• [Aim of the exercise] Every line from the start of the entries up to and including the one bearing "# General Appearance" must be printed verbatim, without the pictures.

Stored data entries
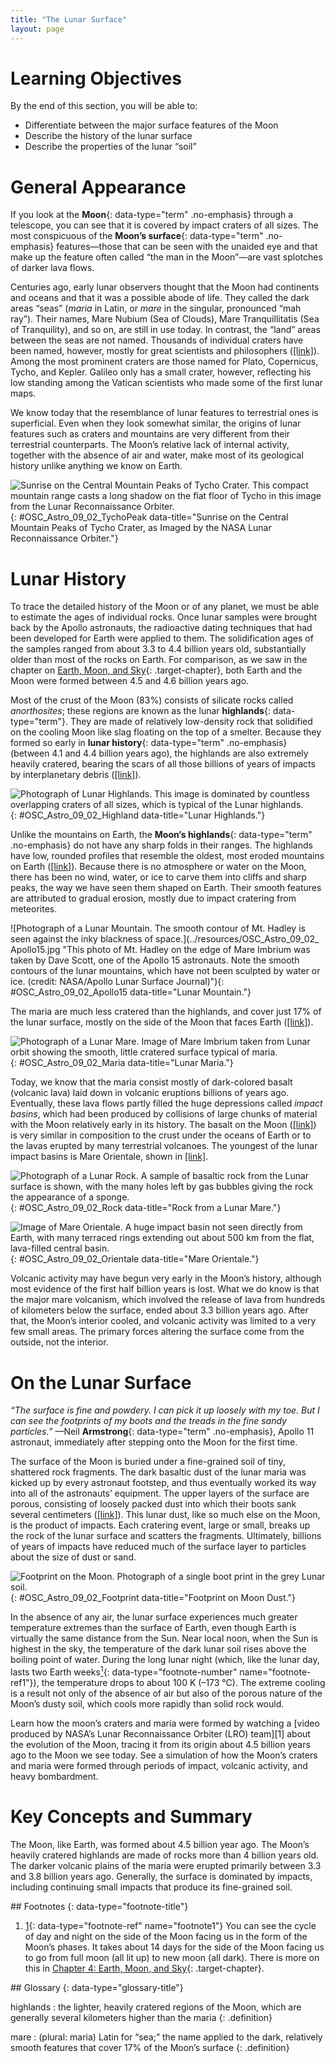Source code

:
 ```yaml
---
title: "The Lunar Surface"
layout: page
---
```



# Learning Objectives

By the end of this section, you will be able to:

* Differentiate between the major surface features of the Moon
* Describe the history of the lunar surface
* Describe the properties of the lunar “soil”

# General Appearance

If you look at the **Moon**{: data-type="term" .no-emphasis} through a telescope, you can see that it is covered by impact craters of all sizes. The most conspicuous of the **Moon’s surface**{: data-type="term" .no-emphasis} features—those that can be seen with the unaided eye and that make up the feature often called “the man in the Moon”—are vast splotches of darker lava flows.

Centuries ago, early lunar observers thought that the Moon had continents and oceans and that it was a possible abode of life. They called the dark areas “seas” (*maria* in Latin, or *mare* in the singular, pronounced “mah ray”). Their names, Mare Nubium (Sea of Clouds), Mare Tranquillitatis (Sea of Tranquility), and so on, are still in use today. In contrast, the “land” areas between the seas are not named. Thousands of individual craters have been named, however, mostly for great scientists and philosophers ([\[link\]](#OSC_Astro_09_02_TychoPeak)). Among the most prominent craters are those named for Plato, Copernicus, Tycho, and Kepler. Galileo only has a small crater, however, reflecting his low standing among the Vatican scientists who made some of the first lunar maps.

We know today that the resemblance of lunar features to terrestrial ones is superficial. Even when they look somewhat similar, the origins of lunar features such as craters and mountains are very different from their terrestrial counterparts. The Moon’s relative lack of internal activity, together with the absence of air and water, make most of its geological history unlike anything we know on Earth.

 ![Sunrise on the Central Mountain Peaks of Tycho Crater. This compact mountain range casts a long shadow on the flat floor of Tycho in this image from the Lunar Reconnaissance Orbiter.](../resources/OSC_Astro_09_02_TychoPeak.jpg "Tycho, about 82 kilometers in diameter, is one of the youngest of the very large lunar craters. The central mountain rises 12 kilometers above the crater floor. (credit: modification of work by NASA/Goddard/Arizona State University)"){: #OSC_Astro_09_02_TychoPeak data-title="Sunrise on the Central Mountain Peaks of Tycho Crater, as Imaged by the NASA Lunar Reconnaissance Orbiter."}

# Lunar History

To trace the detailed history of the Moon or of any planet, we must be able to estimate the ages of individual rocks. Once lunar samples were brought back by the Apollo astronauts, the radioactive dating techniques that had been developed for Earth were applied to them. The solidification ages of the samples ranged from about 3.3 to 4.4 billion years old, substantially older than most of the rocks on Earth. For comparison, as we saw in the chapter on [Earth, Moon, and Sky](/m59781){: .target-chapter}, both Earth and the Moon were formed between 4.5 and 4.6 billion years ago.

Most of the crust of the Moon (83%) consists of silicate rocks called *anorthosites*; these regions are known as the lunar **highlands**{: data-type="term"}. They are made of relatively low-density rock that solidified on the cooling Moon like slag floating on the top of a smelter. Because they formed so early in **lunar history**{: data-type="term" .no-emphasis} (between 4.1 and 4.4 billion years ago), the highlands are also extremely heavily cratered, bearing the scars of all those billions of years of impacts by interplanetary debris ([\[link\]](#OSC_Astro_09_02_Highland)).

 ![Photograph of Lunar Highlands. This image is dominated by countless overlapping craters of all sizes, which is typical of the Lunar highlands.](../resources/OSC_Astro_09_02_Highland.jpg "The old, heavily cratered lunar highlands make up 83% of the Moon&#x2019;s surface. (credit: Apollo 11 Crew, NASA)"){: #OSC_Astro_09_02_Highland data-title="Lunar Highlands."}

Unlike the mountains on Earth, the **Moon’s highlands**{: data-type="term" .no-emphasis} do not have any sharp folds in their ranges. The highlands have low, rounded profiles that resemble the oldest, most eroded mountains on Earth ([\[link\]](#OSC_Astro_09_02_Apollo15)). Because there is no atmosphere or water on the Moon, there has been no wind, water, or ice to carve them into cliffs and sharp peaks, the way we have seen them shaped on Earth. Their smooth features are attributed to gradual erosion, mostly due to impact cratering from meteorites.

 ![Photograph of a Lunar Mountain. The smooth contour of Mt. Hadley is seen against the inky blackness of space.](../resources/OSC_Astro_09_02_ Apollo15.jpg "This photo of Mt. Hadley on the edge of Mare Imbrium was taken by Dave Scott, one of the Apollo 15 astronauts. Note the smooth contours of the lunar mountains, which have not been sculpted by water or ice. (credit: NASA/Apollo Lunar Surface Journal)"){: #OSC_Astro_09_02_Apollo15 data-title="Lunar Mountain."}

The maria are much less cratered than the highlands, and cover just 17% of the lunar surface, mostly on the side of the Moon that faces Earth ([\[link\]](#OSC_Astro_09_02_Maria)).

 ![Photograph of a Lunar Mare. Image of Mare Imbrium taken from Lunar orbit showing the smooth, little cratered surface typical of maria.](../resources/OSC_Astro_09_02_Maria.jpg "About 17% of the Moon&#x2019;s surface consists of the maria&#x2014;flat plains of basaltic lava. This view of Mare Imbrium also shows numerous secondary craters and evidence of material ejected from the large crater Copernicus on the upper horizon. Copernicus is an impact crater almost 100 kilometers in diameter that was formed long after the lava in Imbrium had already been deposited. (credit: NASA, Apollo 17)"){: #OSC_Astro_09_02_Maria data-title="Lunar Maria."}

Today, we know that the maria consist mostly of dark-colored basalt (volcanic lava) laid down in volcanic eruptions billions of years ago. Eventually, these lava flows partly filled the huge depressions called *impact basins*, which had been produced by collisions of large chunks of material with the Moon relatively early in its history. The basalt on the Moon ([\[link\]](#OSC_Astro_09_02_Rock)) is very similar in composition to the crust under the oceans of Earth or to the lavas erupted by many terrestrial volcanoes. The youngest of the lunar impact basins is Mare Orientale, shown in [\[link\]](#OSC_Astro_09_02_Orientale).

 ![Photograph of a Lunar Rock. A sample of basaltic rock from the Lunar surface is shown, with the many holes left by gas bubbles giving the rock the appearance of a sponge.](../resources/OSC_Astro_09_02_Rock.jpg "In this sample of basalt from the mare surface, you can see the holes left by gas bubbles, which are characteristic of rock formed from lava. All lunar rocks are chemically distinct from terrestrial rocks, a fact that has allowed scientists to identify a few lunar samples among the thousands of meteorites that reach Earth. (credit: modification of work by NASA)"){: #OSC_Astro_09_02_Rock data-title="Rock from a Lunar Mare."}

![Image of Mare Orientale. A huge impact basin not seen directly from Earth, with many terraced rings extending out about 500 km from the flat, lava-filled central basin.](../resources/OSC_Astro_09_02_Orientale.jpg "The youngest of the large lunar impact basins is Orientale, formed 3.8 billion years ago. Its outer ring is about 1000 kilometers in diameter, roughly the distance between New York City and Detroit, Michigan. Unlike most of the other basins, Orientale has not been completely filled in with lava flows, so it retains its striking &#x201C;bull&#x2019;s-eye&#x201D; appearance. It is located on the edge of the Moon as seen from Earth. (credit: NASA)"){: #OSC_Astro_09_02_Orientale data-title="Mare Orientale."}

Volcanic activity may have begun very early in the Moon’s history, although most evidence of the first half billion years is lost. What we do know is that the major mare volcanism, which involved the release of lava from hundreds of kilometers below the surface, ended about 3.3 billion years ago. After that, the Moon’s interior cooled, and volcanic activity was limited to a very few small areas. The primary forces altering the surface come from the outside, not the interior.

# On the Lunar Surface

*“The surface is fine and powdery. I can pick it up loosely with my toe. But I can see the footprints of my boots and the treads in the fine sandy particles.”* —Neil **Armstrong**{: data-type="term" .no-emphasis}, Apollo 11 astronaut, immediately after stepping onto the Moon for the first time.

The surface of the Moon is buried under a fine-grained soil of tiny, shattered rock fragments. The dark basaltic dust of the lunar maria was kicked up by every astronaut footstep, and thus eventually worked its way into all of the astronauts’ equipment. The upper layers of the surface are porous, consisting of loosely packed dust into which their boots sank several centimeters ([\[link\]](#OSC_Astro_09_02_Footprint)). This lunar dust, like so much else on the Moon, is the product of impacts. Each cratering event, large or small, breaks up the rock of the lunar surface and scatters the fragments. Ultimately, billions of years of impacts have reduced much of the surface layer to particles about the size of dust or sand.

 ![Footprint on the Moon. Photograph of a single boot print in the grey Lunar soil.](../resources/OSC_Astro_09_02_Footprint.jpg "Apollo photo of an astronaut&#x2019;s boot print in the lunar soil. (credit: NASA)"){: #OSC_Astro_09_02_Footprint data-title="Footprint on Moon Dust."}

In the absence of any air, the lunar surface experiences much greater temperature extremes than the surface of Earth, even though Earth is virtually the same distance from the Sun. Near local noon, when the Sun is highest in the sky, the temperature of the dark lunar soil rises above the boiling point of water. During the long lunar night (which, like the lunar day, lasts two Earth weeks[<sup>1</sup>](#footnote1){: data-type="footnote-number" name="footnote-ref1"}), the temperature drops to about 100 K (–173 °C). The extreme cooling is a result not only of the absence of air but also of the porous nature of the Moon’s dusty soil, which cools more rapidly than solid rock would.

<div data-type="note" class="note astronomy link-to-learning" markdown="1">
Learn how the moon’s craters and maria were formed by watching a [video produced by NASA’s Lunar Reconnaissance Orbiter (LRO) team][1] about the evolution of the Moon, tracing it from its origin about 4.5 billion years ago to the Moon we see today. See a simulation of how the Moon’s craters and maria were formed through periods of impact, volcanic activity, and heavy bombardment.

</div>

# Key Concepts and Summary

The Moon, like Earth, was formed about 4.5 billion year ago. The Moon’s heavily cratered highlands are made of rocks more than 4 billion years old. The darker volcanic plains of the maria were erupted primarily between 3.3 and 3.8 billion years ago. Generally, the surface is dominated by impacts, including continuing small impacts that produce its fine-grained soil.

<div data-type="footnote-refs" markdown="1">
## Footnotes
{: data-type="footnote-title"}

1.  [1](#footnote-ref1){: data-type="footnote-ref" name="footnote1"} You can see the cycle of day and night on the side of the Moon facing us in the form of the Moon’s phases. It takes about 14 days for the side of the Moon facing us to go from full moon (all lit up) to new moon (all dark). There is more on this in [Chapter 4: Earth, Moon, and Sky](/m59781){: .target-chapter}.

</div>

<div data-type="glossary" markdown="1">
## Glossary
{: data-type="glossary-title"}

highlands
: the lighter, heavily cratered regions of the Moon, which are generally several kilometers higher than the maria
{: .definition}

mare
: (plural: maria) Latin for “sea;” the name applied to the dark, relatively smooth features that cover 17% of the Moon’s surface
{: .definition}

</div>



[1]: https://openstax.org/l/30mooncratersfo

• [Your response]
Source code

:
 ```yaml
---
title: "The Lunar Surface"
layout: page
---
```



# Learning Objectives

By the end of this section, you will be able to:

* Differentiate between the major surface features of the Moon
* Describe the history of the lunar surface
* Describe the properties of the lunar “soil”

# General Appearance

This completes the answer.